What to do: Retype the records exactly, with nothing added or dropped.

Material provided:

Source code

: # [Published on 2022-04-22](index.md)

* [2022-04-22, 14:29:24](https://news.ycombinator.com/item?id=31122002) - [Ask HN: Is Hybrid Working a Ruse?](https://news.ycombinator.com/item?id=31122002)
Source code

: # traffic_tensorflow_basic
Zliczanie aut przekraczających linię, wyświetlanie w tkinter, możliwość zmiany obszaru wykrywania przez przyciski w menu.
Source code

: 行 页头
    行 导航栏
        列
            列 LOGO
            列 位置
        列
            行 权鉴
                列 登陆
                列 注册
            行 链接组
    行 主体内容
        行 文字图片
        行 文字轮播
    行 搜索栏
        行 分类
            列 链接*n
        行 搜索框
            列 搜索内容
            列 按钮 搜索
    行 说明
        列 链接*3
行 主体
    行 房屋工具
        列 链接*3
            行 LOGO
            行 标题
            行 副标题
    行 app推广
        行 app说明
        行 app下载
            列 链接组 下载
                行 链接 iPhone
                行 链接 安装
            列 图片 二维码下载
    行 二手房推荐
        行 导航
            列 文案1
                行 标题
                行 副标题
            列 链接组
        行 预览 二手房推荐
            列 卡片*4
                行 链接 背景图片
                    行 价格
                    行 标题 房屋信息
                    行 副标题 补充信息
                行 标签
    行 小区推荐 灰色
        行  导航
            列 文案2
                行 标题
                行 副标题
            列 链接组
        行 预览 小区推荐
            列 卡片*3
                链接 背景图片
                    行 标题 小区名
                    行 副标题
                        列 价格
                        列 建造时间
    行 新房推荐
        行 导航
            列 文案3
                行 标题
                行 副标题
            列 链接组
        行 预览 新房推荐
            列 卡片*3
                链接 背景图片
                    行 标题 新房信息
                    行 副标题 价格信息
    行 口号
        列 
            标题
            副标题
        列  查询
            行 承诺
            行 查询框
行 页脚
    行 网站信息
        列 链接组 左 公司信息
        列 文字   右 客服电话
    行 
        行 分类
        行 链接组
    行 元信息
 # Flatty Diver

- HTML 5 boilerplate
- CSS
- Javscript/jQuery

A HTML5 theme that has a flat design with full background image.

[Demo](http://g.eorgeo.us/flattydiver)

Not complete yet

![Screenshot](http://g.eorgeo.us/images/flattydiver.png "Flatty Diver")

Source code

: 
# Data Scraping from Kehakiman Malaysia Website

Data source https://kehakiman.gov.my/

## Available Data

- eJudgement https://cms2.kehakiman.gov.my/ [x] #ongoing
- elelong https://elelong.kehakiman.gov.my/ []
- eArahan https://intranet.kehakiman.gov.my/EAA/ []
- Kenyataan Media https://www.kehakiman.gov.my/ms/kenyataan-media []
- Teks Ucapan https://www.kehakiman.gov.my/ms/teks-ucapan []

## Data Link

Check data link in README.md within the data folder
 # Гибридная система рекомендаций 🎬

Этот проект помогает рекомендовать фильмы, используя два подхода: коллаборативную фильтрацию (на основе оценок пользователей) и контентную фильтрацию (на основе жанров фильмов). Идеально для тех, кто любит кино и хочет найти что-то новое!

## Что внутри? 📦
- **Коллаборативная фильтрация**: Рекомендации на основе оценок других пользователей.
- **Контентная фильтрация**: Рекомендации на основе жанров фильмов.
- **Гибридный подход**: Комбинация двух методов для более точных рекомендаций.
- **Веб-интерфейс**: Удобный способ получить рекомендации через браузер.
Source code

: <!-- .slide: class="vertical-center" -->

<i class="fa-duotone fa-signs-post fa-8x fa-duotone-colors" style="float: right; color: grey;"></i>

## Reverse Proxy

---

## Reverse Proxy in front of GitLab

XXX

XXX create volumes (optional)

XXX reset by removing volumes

Reply:
Source code

: # [Published on 2022-04-22](index.md)

* [2022-04-22, 14:29:24](https://news.ycombinator.com/item?id=31122002) - [Ask HN: Is Hybrid Working a Ruse?](https://news.ycombinator.com/item?id=31122002)
Source code

: # traffic_tensorflow_basic
Zliczanie aut przekraczających linię, wyświetlanie w tkinter, możliwość zmiany obszaru wykrywania przez przyciski w menu.
Source code

: 行 页头
    行 导航栏
        列
            列 LOGO
            列 位置
        列
            行 权鉴
                列 登陆
                列 注册
            行 链接组
    行 主体内容
        行 文字图片
        行 文字轮播
    行 搜索栏
        行 分类
            列 链接*n
        行 搜索框
            列 搜索内容
            列 按钮 搜索
    行 说明
        列 链接*3
行 主体
    行 房屋工具
        列 链接*3
            行 LOGO
            行 标题
            行 副标题
    行 app推广
        行 app说明
        行 app下载
            列 链接组 下载
                行 链接 iPhone
                行 链接 安装
            列 图片 二维码下载
    行 二手房推荐
        行 导航
            列 文案1
                行 标题
                行 副标题
            列 链接组
        行 预览 二手房推荐
            列 卡片*4
                行 链接 背景图片
                    行 价格
                    行 标题 房屋信息
                    行 副标题 补充信息
                行 标签
    行 小区推荐 灰色
        行  导航
            列 文案2
                行 标题
                行 副标题
            列 链接组
        行 预览 小区推荐
            列 卡片*3
                链接 背景图片
                    行 标题 小区名
                    行 副标题
                        列 价格
                        列 建造时间
    行 新房推荐
        行 导航
            列 文案3
                行 标题
                行 副标题
            列 链接组
        行 预览 新房推荐
            列 卡片*3
                链接 背景图片
                    行 标题 新房信息
                    行 副标题 价格信息
    行 口号
        列 
            标题
            副标题
        列  查询
            行 承诺
            行 查询框
行 页脚
    行 网站信息
        列 链接组 左 公司信息
        列 文字   右 客服电话
    行 
        行 分类
        行 链接组
    行 元信息
 # Flatty Diver

- HTML 5 boilerplate
- CSS
- Javscript/jQuery

A HTML5 theme that has a flat design with full background image.

[Demo](http://g.eorgeo.us/flattydiver)

Not complete yet

![Screenshot](http://g.eorgeo.us/images/flattydiver.png "Flatty Diver")

Source code

: 
# Data Scraping from Kehakiman Malaysia Website

Data source https://kehakiman.gov.my/

## Available Data

- eJudgement https://cms2.kehakiman.gov.my/ [x] #ongoing
- elelong https://elelong.kehakiman.gov.my/ []
- eArahan https://intranet.kehakiman.gov.my/EAA/ []
- Kenyataan Media https://www.kehakiman.gov.my/ms/kenyataan-media []
- Teks Ucapan https://www.kehakiman.gov.my/ms/teks-ucapan []

## Data Link

Check data link in README.md within the data folder
 # Гибридная система рекомендаций 🎬

Этот проект помогает рекомендовать фильмы, используя два подхода: коллаборативную фильтрацию (на основе оценок пользователей) и контентную фильтрацию (на основе жанров фильмов). Идеально для тех, кто любит кино и хочет найти что-то новое!

## Что внутри? 📦
- **Коллаборативная фильтрация**: Рекомендации на основе оценок других пользователей.
- **Контентная фильтрация**: Рекомендации на основе жанров фильмов.
- **Гибридный подход**: Комбинация двух методов для более точных рекомендаций.
- **Веб-интерфейс**: Удобный способ получить рекомендации через браузер.
Source code

: <!-- .slide: class="vertical-center" -->

<i class="fa-duotone fa-signs-post fa-8x fa-duotone-colors" style="float: right; color: grey;"></i>

## Reverse Proxy

---

## Reverse Proxy in front of GitLab

XXX

XXX create volumes (optional)

XXX reset by removing volumes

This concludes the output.